The bresaola (See slide show) finished curing and appears to be a resounding success. It looks great, with a beautiful looking fungal coat that smells to me like slightly dried field mushrooms (agaricus bispouous). The taste of the meat is sweet, salty, umami (in that order) and the overall aroma is of mushrooms and wine must. I hope our customers like it because I really, really loved making it. Trent and I have talked about making it from older dairy cows which in theory should be more flavorful. But the next batch will more likely be from the same kind of grass fed steers that were used for this one.
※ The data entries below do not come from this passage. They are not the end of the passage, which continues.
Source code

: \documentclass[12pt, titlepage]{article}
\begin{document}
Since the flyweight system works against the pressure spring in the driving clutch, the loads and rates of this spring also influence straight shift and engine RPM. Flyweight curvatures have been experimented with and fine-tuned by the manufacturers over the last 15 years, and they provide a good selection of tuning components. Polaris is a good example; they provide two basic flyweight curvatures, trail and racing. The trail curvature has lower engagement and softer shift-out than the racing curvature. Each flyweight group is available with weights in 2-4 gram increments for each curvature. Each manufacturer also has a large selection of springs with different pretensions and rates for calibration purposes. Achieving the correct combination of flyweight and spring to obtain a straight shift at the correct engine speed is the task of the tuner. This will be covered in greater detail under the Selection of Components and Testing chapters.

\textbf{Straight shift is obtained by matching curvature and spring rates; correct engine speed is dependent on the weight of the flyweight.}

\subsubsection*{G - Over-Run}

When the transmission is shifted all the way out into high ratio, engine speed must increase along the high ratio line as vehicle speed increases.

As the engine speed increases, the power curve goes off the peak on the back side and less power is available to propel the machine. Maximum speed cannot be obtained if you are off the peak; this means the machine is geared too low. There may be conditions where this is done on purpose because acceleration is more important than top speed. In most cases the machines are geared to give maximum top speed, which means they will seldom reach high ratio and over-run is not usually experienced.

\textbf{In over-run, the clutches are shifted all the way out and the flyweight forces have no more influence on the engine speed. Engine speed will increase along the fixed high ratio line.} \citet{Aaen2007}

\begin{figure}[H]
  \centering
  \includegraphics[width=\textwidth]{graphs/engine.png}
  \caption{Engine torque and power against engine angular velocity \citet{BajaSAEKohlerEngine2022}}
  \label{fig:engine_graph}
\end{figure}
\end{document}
The mass of sausages you see in the slide show are large pepperoni (pepperone). These are made from highly seasoned beef top rounds with virtually no fat and stuffed into beef casings (middles). The pepperone have been inoculated with Bactoferm to drop their pH, give them an acidic edge and to promote drying. I left them sitting out in the kitchen on Saturday to kick start the fermentation. I assume Trent will be hanging them in the cheese room about now.
As this is likely to be my last post of 2007 I would like to thank you all for supporting my blogging efforts with your continued patronage and comments. If it were not for these, I certainly would not be bothering to post anything anymore. There's certainly no money in the kind of blogging I do, so the only currency that I reap is the type that comes from knowing that mostly complete strangers give a flying-fig about what I have to say. So thanks!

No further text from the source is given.